Rendered images with source text:
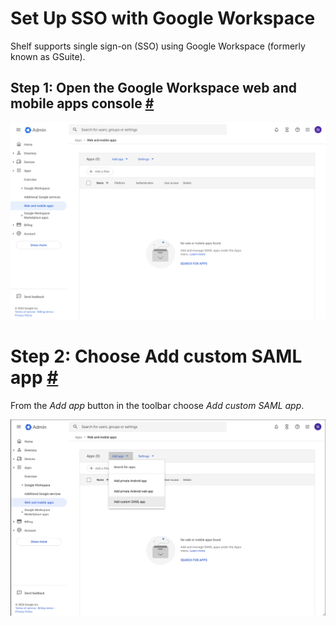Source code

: # Set Up SSO with Google Workspace

Shelf supports single sign-on (SSO) using Google Workspace (formerly known as GSuite).

## Step 1: Open the Google Workspace web and mobile apps console [#](#step-1-open-the-google-workspace-web-and-mobile-apps-console)

![step-1](../img/google-workspace-step-1.png)

# Step 2: Choose Add custom SAML app [#](#step-2-choose-add-custom-saml-app)

From the _Add app_ button in the toolbar choose _Add custom SAML app_.

![step-2](../img/google-workspace-step-2.png)
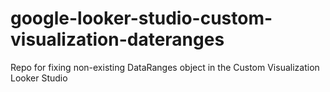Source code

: # google-looker-studio-custom-visualization-dateranges
Repo for fixing non-existing DataRanges object in the Custom Visualization Looker Studio
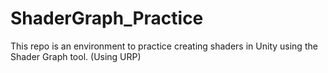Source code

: # ShaderGraph_Practice

This repo is an environment to practice creating shaders in Unity using the Shader Graph tool. (Using URP)
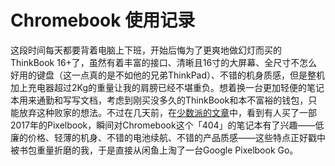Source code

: # Chromebook 使用记录

这段时间每天都要背着电脑上下班，开始后悔为了更爽地做幻灯而买的ThinkBook 16+了，虽然有着丰富的接口、清晰且16寸的大屏幕、全尺寸不怎么好用的键盘（这一点真的是不如他的兄弟ThinkPad）、不错的机身质感，但是整机加上充电器超过2Kg的重量让我的肩膀已经不堪重负。想着换一台更加轻便的笔记本用来通勤和写写文档，考虑到刚买没多久的ThinkBook和本不富裕的钱包，只能放弃这种败家的想法。不过在几天前，在[少数派的文章](https://sspai.com/post/80882)中，看到有人买了一部2017年的Pixelbook，瞬间对Chromebook这个「404」的笔记本有了兴趣——低廉的价格、轻薄的机身、不错的电池续航、不错的产品质感——这些特点正好戳中被书包重量折磨的我，于是直接从闲鱼上淘了一台Google Pixelbook Go。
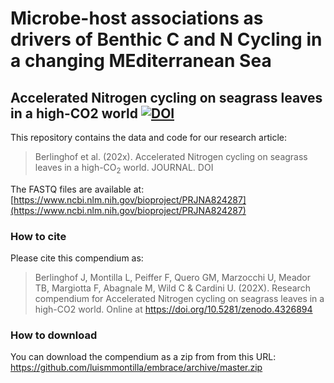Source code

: # Microbe-host associations as drivers of Benthic C and N Cycling in a changing MEditerranean Sea

## Accelerated Nitrogen cycling on seagrass leaves in a high-CO2 world [![DOI](https://zenodo.org/badge/450500219.svg)](https://zenodo.org/badge/latestdoi/450500219)


This repository contains the data and code for our research article:

> Berlinghof et al. (202x). Accelerated Nitrogen cycling on seagrass leaves in a high-$\text{CO}_2$ world. JOURNAL. DOI <DOI>

The FASTQ files are available at: [https://www.ncbi.nlm.nih.gov/bioproject/PRJNA824287](https://www.ncbi.nlm.nih.gov/bioproject/PRJNA824287)

### How to cite

Please cite this compendium as:


> Berlinghof J, Montilla L, Peiffer F, Quero GM, Marzocchi U, Meador TB, Margiotta F, Abagnale M, Wild C & Cardini U. (202X). Research compendium for Accelerated Nitrogen cycling on seagrass leaves in a high-CO2 world. Online at  https://doi.org/10.5281/zenodo.4326894

### How to download

You can download the compendium as a zip from from this URL:
<https://github.com/luismmontilla/embrace/archive/master.zip>


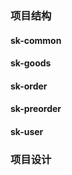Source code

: ### 项目结构

#### sk-common

#### sk-goods

#### sk-order

#### sk-preorder

#### sk-user

### 项目设计

#### 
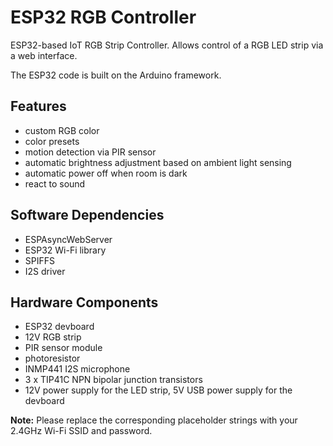 # ESP32 RGB Controller
ESP32-based IoT RGB Strip Controller. Allows control of a RGB LED strip via a web interface.

The ESP32 code is built on the Arduino framework. 

## Features
- custom RGB color
- color presets
- motion detection via PIR sensor
- automatic brightness adjustment based on ambient light sensing
- automatic power off when room is dark
- react to sound

## Software Dependencies
- ESPAsyncWebServer
- ESP32 Wi-Fi library
- SPIFFS
- I2S driver

## Hardware Components
- ESP32 devboard
- 12V RGB strip
- PIR sensor module
- photoresistor
- INMP441 I2S microphone
- 3 x TIP41C NPN bipolar junction transistors
- 12V power supply for the LED strip, 5V USB power supply for the devboard

**Note:** Please replace the corresponding placeholder strings with your 2.4GHz Wi-Fi SSID and password.
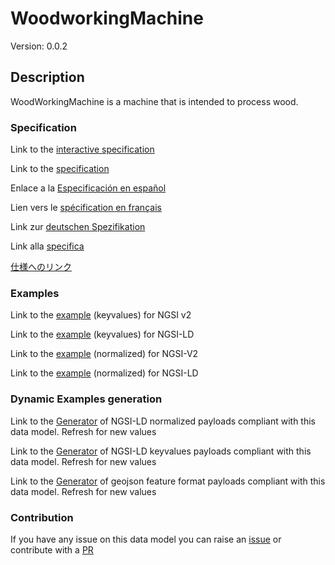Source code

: # WoodworkingMachine
Version: 0.0.2

## Description 

WoodWorkingMachine is a machine that is intended to process wood.
### Specification

Link to the [interactive specification](https://swagger.lab.fiware.org/?url=https://smart-data-models.github.io/dataModel.OPCUA/WoodworkingMachine/swagger.yaml)

Link to the [specification](https://github.com/smart-data-models/dataModel.OPCUA/blob/master/WoodworkingMachine/doc/spec.md)

Enlace a la [Especificación en español](https://github.com/smart-data-models/dataModel.OPCUA/blob/master/WoodworkingMachine/doc/spec_ES.md)

Lien vers le [spécification en français](https://github.com/smart-data-models/dataModel.OPCUA/blob/master/WoodworkingMachine/doc/spec_FR.md)

Link zur [deutschen Spezifikation](https://github.com/smart-data-models/dataModel.OPCUA/blob/master/WoodworkingMachine/doc/spec_DE.md)

Link alla [specifica](https://github.com/smart-data-models/dataModel.OPCUA/blob/master/WoodworkingMachine/doc/spec_IT.md)

[仕様へのリンク](https://github.com/smart-data-models/dataModel.OPCUA/blob/master/WoodworkingMachine/doc/spec_JA.md)
### Examples

Link to the [example](https://smart-data-models.github.io/dataModel.OPCUA/WoodworkingMachine/examples/example.json) (keyvalues) for NGSI v2

Link to the [example](https://smart-data-models.github.io/dataModel.OPCUA/WoodworkingMachine/examples/example.jsonld) (keyvalues) for NGSI-LD

Link to the [example](https://smart-data-models.github.io/dataModel.OPCUA/WoodworkingMachine/examples/example-normalized.json) (normalized) for NGSI-V2

Link to the [example](https://smart-data-models.github.io/dataModel.OPCUA/WoodworkingMachine/examples/example-normalized.jsonld) (normalized) for NGSI-LD
### Dynamic Examples generation

Link to the [Generator](https://smartdatamodels.org/extra/ngsi-ld_generator.php?schemaUrl=https://raw.githubusercontent.com/smart-data-models/dataModel.OPCUA/master/WoodworkingMachine/schema.json&email=info@smartdatamodels.org) of NGSI-LD normalized payloads compliant with this data model. Refresh for new values

Link to the [Generator](https://smartdatamodels.org/extra/ngsi-ld_generator_keyvalues.php?schemaUrl=https://raw.githubusercontent.com/smart-data-models/dataModel.OPCUA/master/WoodworkingMachine/schema.json&email=info@smartdatamodels.org) of NGSI-LD keyvalues payloads compliant with this data model. Refresh for new values

Link to the [Generator](https://smartdatamodels.org/extra/geojson_features_generator.php?schemaUrl=https://raw.githubusercontent.com/smart-data-models/dataModel.OPCUA/master/WoodworkingMachine/schema.json&email=info@smartdatamodels.org) of geojson feature format payloads compliant with this data model. Refresh for new values
### Contribution

 If you have any issue on this data model you can raise an [issue](https://github.com/smart-data-models/dataModel.OPCUA/issues)  or contribute with a [PR](https://github.com/smart-data-models/dataModel.OPCUA/pulls)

> [Task description]: Determine the number of lines in the records that contain the word "using", and provide that number alone.

> [Answer section]: 2